The Three-Pillar Correlation Model

The three pillars correlate at two levels: through shared labels/resource attributes that appear identically in all three signal types, and through explicit link fields — most importantly the trace_id that ties a log line to the exact trace that generated it.

Resource attributes are the foundation. When your OTel SDK initializes, it decorates every span, every metric data point, and every log record with resource attributes: service.name, service.version, deployment.environment, k8s.pod.name, k8s.namespace.name. These become Prometheus labels, Loki stream labels, and Tempo search tags. Because the same attribute values appear in all three systems, a Grafana dashboard can fan out to all three with a single variable like ${service}.

The explicit link is the trace ID injected into structured log records. Every time your service emits a log line while handling a request, the OTel logging bridge attaches trace_id and span_id as fields. Grafana Loki can then render a "View in Tempo" button inline in a log result — one click navigates to the exact trace, already scoped to the right time window.

All three pillars share resource attributes and are linked by trace ID — Grafana pivots between them without manual copy-paste.

Exemplars: Bridging Metrics and Traces

An exemplar is a sample data point attached to a metric observation that carries a trace_id and optionally a span_id. It is Prometheus's answer to the question: "you just told me p99 latency spiked to 4 s — show me an actual request that was that slow." Without exemplars, you would have to guess a time window and search Tempo manually. With exemplars, the latency histogram bucket carries a pointer directly to a real trace that landed in that bucket.

Exemplars are part of the OpenMetrics standard and are supported by Prometheus natively since v2.43. Your OTel SDK emits them automatically for histogram metrics when a span is active. To enable them on the Prometheus side, two flags are required:

# prometheus.yml — enable exemplar storage
global:
  scrape_interval: 15s

storage:
  exemplars:
    max_exemplars: 100000   # ring buffer; ~48 MB at typical size

# Your scrape target must expose metrics in OpenMetrics text format:
scrape_configs:
  - job_name: 'checkout-service'
    scrape_interval: 15s
    scrape_protocols:
      - OpenMetricsText1.0.0   # enables exemplar parsing
      - PrometheusText0.0.4
    static_configs:
      - targets: ['checkout:9090']

In Grafana, open any histogram panel, switch the visualization to a heatmap or time series, and enable the "Exemplars" toggle. Dots appear on the graph at the moments those high-latency exemplar samples were recorded. Click a dot and Grafana deep-links you directly into Tempo with the trace preloaded. This is the fastest path from a metric anomaly to a root cause in production — no manual searching.

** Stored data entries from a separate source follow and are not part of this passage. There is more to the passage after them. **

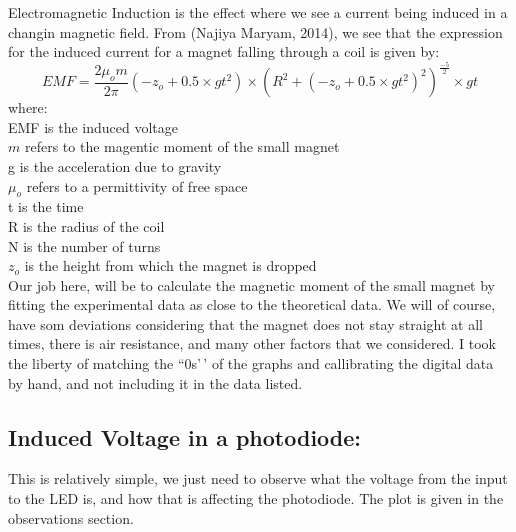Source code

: \documentclass{../_layouts/ieeeconf}
\begin{document}
Electromagnetic Induction is the effect where we see a current being induced in a changin magnetic field. From (Najiya Maryam, 2014), we see that the expression for the induced current for a magnet falling through a coil is given by:
\[ EMF = \frac{2\mu_o m}{2\pi}(-z_o+0.5\times gt^2) \times (R^2+(-z_o+0.5\times gt^2)^2)^\frac{-5}{2}\times gt \]
where:\\
EMF is the induced voltage\\
\(m\) refers to the magentic moment of the small magnet\\
g is the acceleration due to gravity\\
\(\mu_o\) refers to a permittivity of free space\\
t is the time\\
R is the radius of the coil\\
N is the number of turns\\
\(z_o\) is the height from which the magnet is dropped\\
Our job here, will be to calculate the magnetic moment of the small magnet by fitting the experimental data as close to the theoretical data. We will of course, have som deviations considering that the magnet does not stay straight at all times, there is air resistance, and many other factors that we considered. I took the liberty of matching the ``0s'\,' of the graphs and callibrating the digital data by hand, and not including it in the data listed.

\subsection{Induced Voltage in a photodiode:}

This is relatively simple, we just need to observe what the voltage from the input to the LED is, and how that is affecting the photodiode. The plot is given in the observations section.
\end{document}
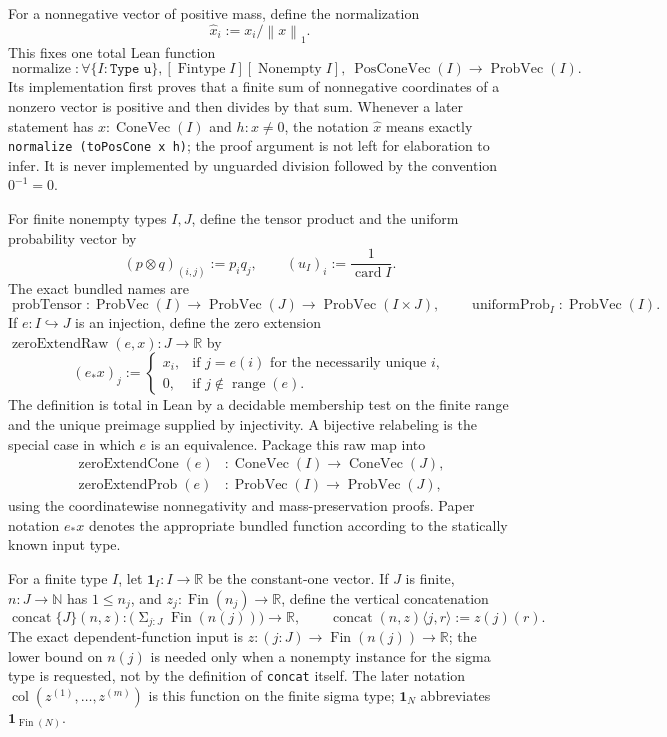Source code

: \documentclass[9pt]{extarticle}
\theoremstyle{definition}
\theoremstyle{remark}
\newcommand{\R}{\mathbb R}
\newcommand{\N}{\mathbb N}
\newcommand{\one}{\mathbf 1}
\newcommand{\col}{\operatorname{col}}
\newcommand{\norm}[1]{\left\lVert #1\right\rVert}
\newcommand{\card}{\operatorname{card}}
\begin{document}
For a nonnegative vector of positive mass, define the normalization
\begin{equation}
 \widehat x_i:=x_i/\norm{x}_1.
 \label{eq:foundation-normalize}
\end{equation}
This fixes one total Lean function
\[
 \operatorname{normalize}:
 \forall\{I:\texttt{Type u}\},
 [\operatorname{Fintype}I][\operatorname{Nonempty}I],\
 \operatorname{PosConeVec}(I)\longrightarrow\operatorname{ProbVec}(I).
\]
Its implementation first proves that a finite sum of nonnegative
coordinates of a nonzero vector is positive and then divides by that sum.
Whenever a later statement has $x:\operatorname{ConeVec}(I)$ and
$h:x\neq0$, the notation $\widehat x$ means exactly
\texttt{normalize (toPosCone x h)}; the proof argument is not left for
elaboration to infer.  It is never implemented by
unguarded division followed by the convention $0^{-1}=0$.

For finite nonempty types $I,J$, define the tensor product and the uniform
probability vector by
\[
 (p\otimes q)_{(i,j)}:=p_iq_j,
 \qquad (u_I)_i:=\frac1{\card I}.
\]
The exact bundled names are
\[
 \operatorname{probTensor}:
 \operatorname{ProbVec}(I)\to\operatorname{ProbVec}(J)
 \to\operatorname{ProbVec}(I\times J),
 \qquad
 \operatorname{uniformProb}_I:\operatorname{ProbVec}(I).
\]
If $e:I\hookrightarrow J$ is an injection, define the zero extension
$\operatorname{zeroExtendRaw}(e,x):J\to\R$ by
\[
 (e_*x)_j:=
 \begin{cases}
  x_i,&\text{if }j=e(i)\text{ for the necessarily unique }i,\\
  0,&\text{if }j\notin\operatorname{range}(e).
 \end{cases}
\]
The definition is total in Lean by a decidable membership test on the finite
range and the unique preimage supplied by injectivity.  A bijective relabeling
is the special case in which $e$ is an equivalence.
Package this raw map into
\begin{align*}
 \operatorname{zeroExtendCone}(e)&:
  \operatorname{ConeVec}(I)\to\operatorname{ConeVec}(J),\\
 \operatorname{zeroExtendProb}(e)&:
  \operatorname{ProbVec}(I)\to\operatorname{ProbVec}(J),
\end{align*}
using the coordinatewise nonnegativity and mass-preservation proofs.  Paper
notation $e_*x$ denotes the appropriate bundled function according to the
statically known input type.

For a finite type $I$, let $\one_I:I\to\R$ be the constant-one vector.  If
$J$ is finite, $n:J\to\N$ has $1\leq n_j$, and
$z_j:\operatorname{Fin}(n_j)\to\R$, define the vertical concatenation
\[
 \operatorname{concat}\{J\}(n,z):
 \bigl(\mathop{\Sigma}_{j:J}\operatorname{Fin}(n(j))\bigr)\to\R,
 \qquad \operatorname{concat}(n,z)\langle j,r\rangle:=z(j)(r).
\]
The exact dependent-function input is
$z:(j:J)\to\operatorname{Fin}(n(j))\to\R$; the lower bound on $n(j)$ is
needed only when a nonempty instance for the sigma type is requested, not by
the definition of \texttt{concat} itself.
The later notation $\col(z^{(1)},\ldots,z^{(m)})$ is this function on the
finite sigma type; $\one_N$ abbreviates $\one_{\operatorname{Fin}(N)}$.
\end{document}
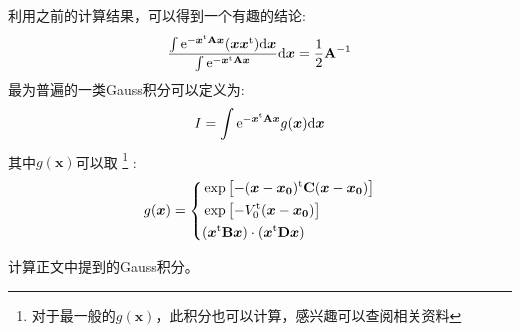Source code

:         利用之前的计算结果，可以得到一个有趣的结论:
        \begin{equation}
            \frac{\int\mathrm{e}^{-\bm{x}^{\mathrm{t}}\mathbf{A}\bm{x}}(\bm{x}\bm{x}^{\mathrm{t}})\mathrm{d} \bm{x}}{\int\mathrm{e}^{-\bm{x}^{\mathrm{t}}\mathbf{A}\bm{x}}}\mathrm{d} \bm{x}
            = \frac{1}{2}\mathbf{A}^{-1}
        \end{equation}
        最为普遍的一类Gauss积分可以定义为:
        \begin{equation}
            I = \int\mathrm{e}^{-\bm{x}^{\mathrm{t}}\mathbf{A}\bm{x}}g(\bm{x})\mathrm{d} \bm{x}
        \end{equation}
        其中$g(\bm{x})$可以取
        \footnote{对于最一般的$g(\bm{x})$，此积分也可以计算，感兴趣可以查阅相关资料}
        :
        \begin{equation}
            g(\bm{x}) = 
            \left\{
            \begin{split}
                    &\exp\left[-(\bm{x} - \bm{x_0})^{\mathrm{t}}\mathbf{C}(\bm{x} - \bm{x_0})\right]\\
                    &\exp\left[-V_0^{\mathrm{t}}(\bm{x} - \bm{x_0})\right]\\
                    &(\bm{x}^{\mathrm{t}}\mathbf{B}\bm{x})\cdot(\bm{x}^{\mathrm{t}}\mathbf{D}\bm{x})
            \end{split}
            \right.
        \end{equation}
        \begin{asg}
            计算正文中提到的Gauss积分。
        \end{asg}

        
        
        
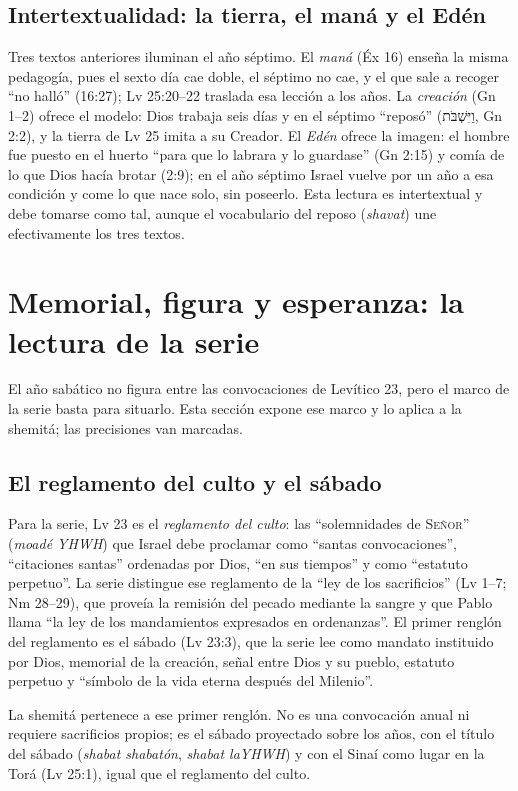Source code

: \documentclass[11pt,letterpaper]{article}
\newcommand{\heb}[1]{\mbox{\foreignlanguage{hebrew}{#1}}}
\newcommand{\SENOR}{\textsc{Señor}}
\begin{document}
\subsection{Intertextualidad: la tierra, el maná y el Edén}
Tres textos anteriores iluminan el año séptimo. El \emph{maná} (Éx 16) enseña la misma pedagogía, pues el sexto día cae doble, el séptimo no cae, y el que sale a recoger ``no halló'' (16:27); Lv 25:20--22 traslada esa lección a los años. La \emph{creación} (Gn 1--2) ofrece el modelo: Dios trabaja seis días y en el séptimo ``reposó'' (\heb{וַיִּשְׁבֹּת}, Gn 2:2), y la tierra de Lv 25 imita a su Creador. El \emph{Edén} ofrece la imagen: el hombre fue puesto en el huerto ``para que lo labrara y lo guardase'' (Gn 2:15) y comía de lo que Dios hacía brotar (2:9); en el año séptimo Israel vuelve por un año a esa condición y come lo que nace solo, sin poseerlo. Esta lectura es intertextual y debe tomarse como tal, aunque el vocabulario del reposo (\emph{shavat}) une efectivamente los tres textos.

\section{Memorial, figura y esperanza: la lectura de la serie}

El año sabático no figura entre las convocaciones de Levítico 23, pero el marco de la serie basta para situarlo. Esta sección expone ese marco y lo aplica a la shemitá; las precisiones van marcadas.

\subsection{El reglamento del culto y el sábado}
Para la serie, Lv 23 es el \emph{reglamento del culto}: las ``solemnidades de \SENOR'' (\emph{moadé YHWH}) que Israel debe proclamar como ``santas convocaciones'', ``citaciones santas'' ordenadas por Dios, ``en sus tiempos'' y como ``estatuto perpetuo''. La serie distingue ese reglamento de la ``ley de los sacrificios'' (Lv 1--7; Nm 28--29), que proveía la remisión del pecado mediante la sangre y que Pablo llama ``la ley de los mandamientos expresados en ordenanzas''. El primer renglón del reglamento es el sábado (Lv 23:3), que la serie lee como mandato instituido por Dios, memorial de la creación, señal entre Dios y su pueblo, estatuto perpetuo y ``símbolo de la vida eterna después del Milenio''.

La shemitá pertenece a ese primer renglón. No es una convocación anual ni requiere sacrificios propios; es el sábado proyectado sobre los años, con el título del sábado (\emph{shabat shabatón}, \emph{shabat laYHWH}) y con el Sinaí como lugar en la Torá (Lv 25:1), igual que el reglamento del culto.
\end{document}
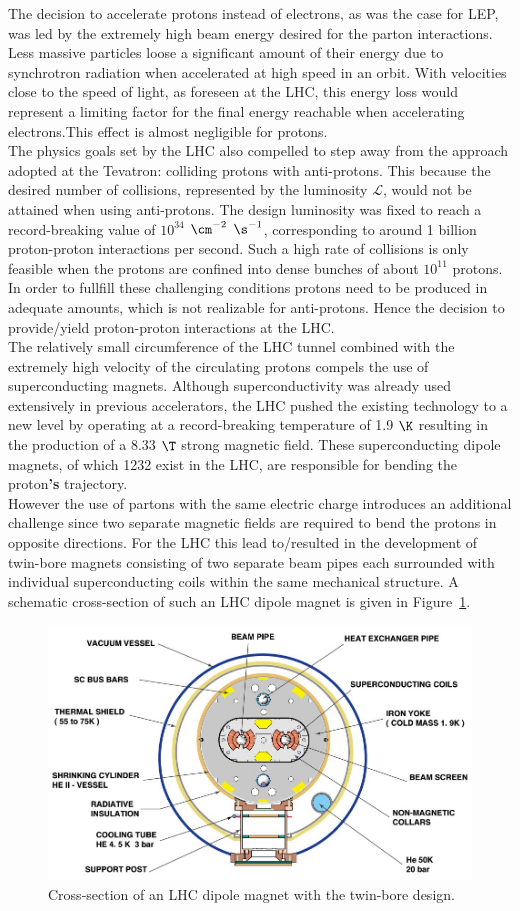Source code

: The decision to accelerate protons instead of electrons, as was the case for LEP, was led by the extremely high beam energy desired for the parton interactions. Less massive particles loose a significant amount of their energy due to synchrotron radiation when accelerated at high speed in an orbit. With velocities close to the speed of light, as foreseen at the LHC, this energy loss would represent a limiting factor for the final energy reachable when accelerating electrons.This effect is almost negligible for protons.
\\
The physics goals set by the LHC also compelled to step away from the approach adopted at the Tevatron: colliding protons with anti-protons. This because the desired number of collisions, represented by the luminosity $\mathcal{L}$, would not be attained when using anti-protons. The design luminosity was fixed to reach a record-breaking value of $10^{34}$ $\cm^{-2}$ $\s^{-1}$, corresponding to around 1 billion proton-proton interactions per second. Such a high rate of collisions is only feasible when the protons are confined into dense bunches of about $10^{11}$ protons.
In order to fullfill these challenging conditions protons need to be produced in adequate amounts, which is not realizable for anti-protons. 
Hence the decision to provide/yield proton-proton interactions at the LHC.
\\
The relatively small circumference of the LHC tunnel combined with the extremely high velocity of the circulating protons compels the use of superconducting magnets. Although superconductivity was already used extensively in previous accelerators, the LHC pushed the existing technology to a new level by operating at a record-breaking temperature of 1.9 $\K$ resulting in the production of a 8.33 $\T$ strong magnetic field. 
These superconducting dipole magnets, of which 1232 exist in the LHC, are responsible for bending the proton\textbf{'s} trajectory.
\\
However the use of partons with the same electric charge introduces an additional challenge since two separate magnetic fields are required to bend the protons in opposite directions. For the LHC this lead to/resulted in the development of twin-bore magnets consisting of two separate beam pipes each surrounded with individual superconducting coils within the same mechanical structure.
A schematic cross-section of such an LHC dipole magnet is given in Figure~\ref{fig::LHCDipole}.
\begin{figure}[h!t]
 \centering
 \includegraphics[width = 0.6 \textwidth]{Chapters/Chapter2_CERN/Figures/lhc-pho-1998-341.jpg}
 \caption{Cross-section of an LHC dipole magnet with the twin-bore design.}%
 \label{fig::LHCDipole}
\end{figure}

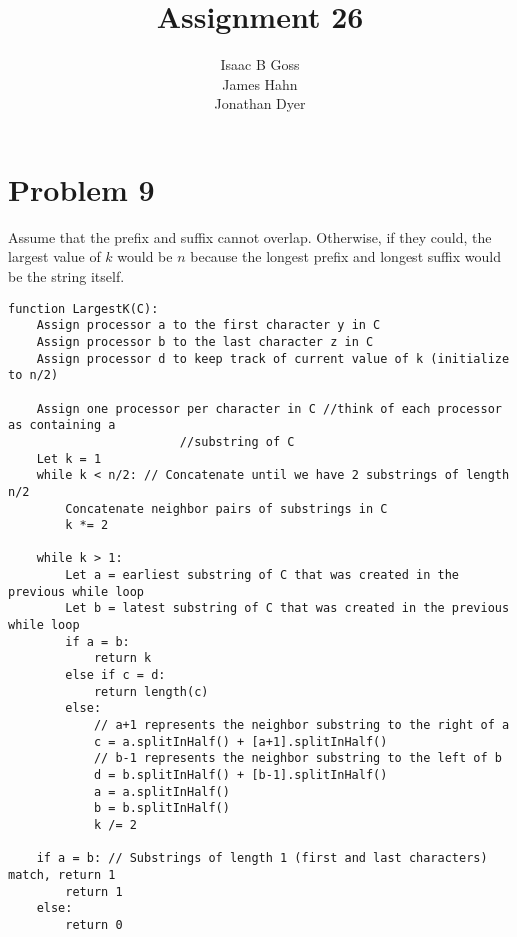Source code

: \documentclass{article}
\author{Isaac B Goss\\ James Hahn\\ Jonathan Dyer}
\title{Assignment 26}
\providecommand{\prob}[1]{\section*{Problem #1}}
\providecommand{\image}[1]{
    \begin{center}
        \includegraphics%
            {#1}
    \end{center}
}
\begin{document}
\maketitle

\prob{9}
Assume that the prefix and suffix cannot overlap.  Otherwise, if they could, the largest value of $k$ would be $n$ because the longest prefix and longest suffix would be the string itself.\\

\begin{lstlisting}
function LargestK(C):
    Assign processor a to the first character y in C
    Assign processor b to the last character z in C
    Assign processor d to keep track of current value of k (initialize to n/2)
    
    Assign one processor per character in C //think of each processor as containing a 
                        //substring of C
    Let k = 1
    while k < n/2: // Concatenate until we have 2 substrings of length n/2
        Concatenate neighbor pairs of substrings in C
        k *= 2
    
    while k > 1:
        Let a = earliest substring of C that was created in the previous while loop
        Let b = latest substring of C that was created in the previous while loop
        if a = b:
            return k
        else if c = d:
            return length(c)
        else:
            // a+1 represents the neighbor substring to the right of a
            c = a.splitInHalf() + [a+1].splitInHalf()
            // b-1 represents the neighbor substring to the left of b
            d = b.splitInHalf() + [b-1].splitInHalf()
            a = a.splitInHalf()
            b = b.splitInHalf()
            k /= 2
            
    if a = b: // Substrings of length 1 (first and last characters) match, return 1
        return 1
    else:
        return 0
\end{lstlisting}

\end{document}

Pro tip: Exemplars are sampled — your SDK does not record one for every request, only for a representative subset. Ensure your trace sampling rate is high enough that high-latency outliers are not dropped before they reach Tempo. Head-based sampling at 100% for requests over 1 s, combined with a 1% tail rate for everything else, is a common production strategy for keeping storage costs manageable while guaranteeing exemplars exist for the slow tail.

Service Graphs: The Topology Layer

A service graph is a directed graph derived from trace data showing which services call which, with aggregated metrics (request rate, error rate, latency percentiles) on each edge. It answers the questions your static architecture diagram cannot: "which dependencies are actually on the critical path right now, and which are degraded?"

Grafana Tempo ships a built-in service graph generator. It reads spans from Tempo, identifies parent-child relationships, and emits Prometheus-compatible metrics under the traces_service_graph_* namespace. You store those metrics in Prometheus and render them on Grafana's Service Map panel. The entire pipeline requires only a few lines of Tempo configuration:

# tempo.yaml — enable service graph metrics generation
metrics_generator:
  registry:
    external_labels:
      source: tempo
      cluster: prod-us-east-1
  storage:
    path: /var/tempo/wal
    remote_write:
      - url: http://prometheus:9090/api/v1/write
  processors:
    - service-graphs          # builds the call-graph topology
    - span-metrics            # emits RED metrics per operation
  service_graphs:
    dimensions:
      - http.method
      - http.status_code
      - deployment.environment
    enable_virtual_node_label: true   # surfaces external deps (DBs, 3rd-party)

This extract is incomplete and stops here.